Activity: Return, word for word, only the lines from the one containing "uso de mascarilla." through the last line of the entries.

Source texts of formatted documents:
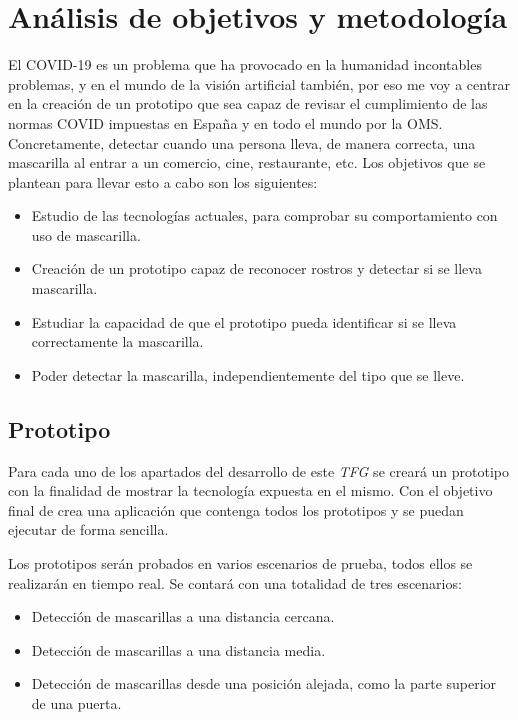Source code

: 
\lstset{frame=single,basicstyle=\ttfamily\small}

\chapter{Análisis de objetivos y metodología}

El COVID-19 es un problema que ha provocado en la humanidad incontables problemas, y en el mundo de la visión artificial también, por eso me voy a centrar en la creación de un prototipo que sea capaz de revisar el cumplimiento de las normas COVID impuestas en España y en todo el mundo por la OMS. Concretamente, detectar cuando una persona lleva, de manera correcta, una mascarilla al entrar a un comercio, cine, restaurante, etc. Los objetivos que se plantean para llevar esto a cabo son los siguientes:

\begin{itemize}
	\item Estudio de las tecnologías actuales, para comprobar su comportamiento con uso de mascarilla.
	\item Creación de un prototipo capaz de reconocer rostros y detectar si se lleva mascarilla.
	\item Estudiar la capacidad de que el prototipo pueda identificar si se lleva correctamente la mascarilla. 
	\item Poder detectar la mascarilla, independientemente del tipo que se lleve.
\end{itemize}

\section{Prototipo}

Para cada uno de los apartados del desarrollo de este \textit{TFG} se creará un prototipo con la finalidad de mostrar la tecnología expuesta en el mismo. Con el objetivo final de crea una aplicación que contenga todos los prototipos y se puedan ejecutar de forma sencilla. 

Los prototipos serán probados en varios escenarios de prueba, todos ellos se realizarán en tiempo real. Se contará con una totalidad de tres escenarios:

\begin{itemize}
	\item Detección de mascarillas a una distancia cercana.
	\item Detección de mascarillas a una distancia media.
	\item Detección de mascarillas desde una posición alejada, como la parte superior de una puerta.
\end{itemize}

Answer box:
	\item Estudio de las tecnologías actuales, para comprobar su comportamiento con uso de mascarilla.
	\item Creación de un prototipo capaz de reconocer rostros y detectar si se lleva mascarilla.
	\item Estudiar la capacidad de que el prototipo pueda identificar si se lleva correctamente la mascarilla. 
	\item Poder detectar la mascarilla, independientemente del tipo que se lleve.
\end{itemize}

\section{Prototipo}

Para cada uno de los apartados del desarrollo de este \textit{TFG} se creará un prototipo con la finalidad de mostrar la tecnología expuesta en el mismo. Con el objetivo final de crea una aplicación que contenga todos los prototipos y se puedan ejecutar de forma sencilla. 

Los prototipos serán probados en varios escenarios de prueba, todos ellos se realizarán en tiempo real. Se contará con una totalidad de tres escenarios:

\begin{itemize}
	\item Detección de mascarillas a una distancia cercana.
	\item Detección de mascarillas a una distancia media.
	\item Detección de mascarillas desde una posición alejada, como la parte superior de una puerta.
\end{itemize}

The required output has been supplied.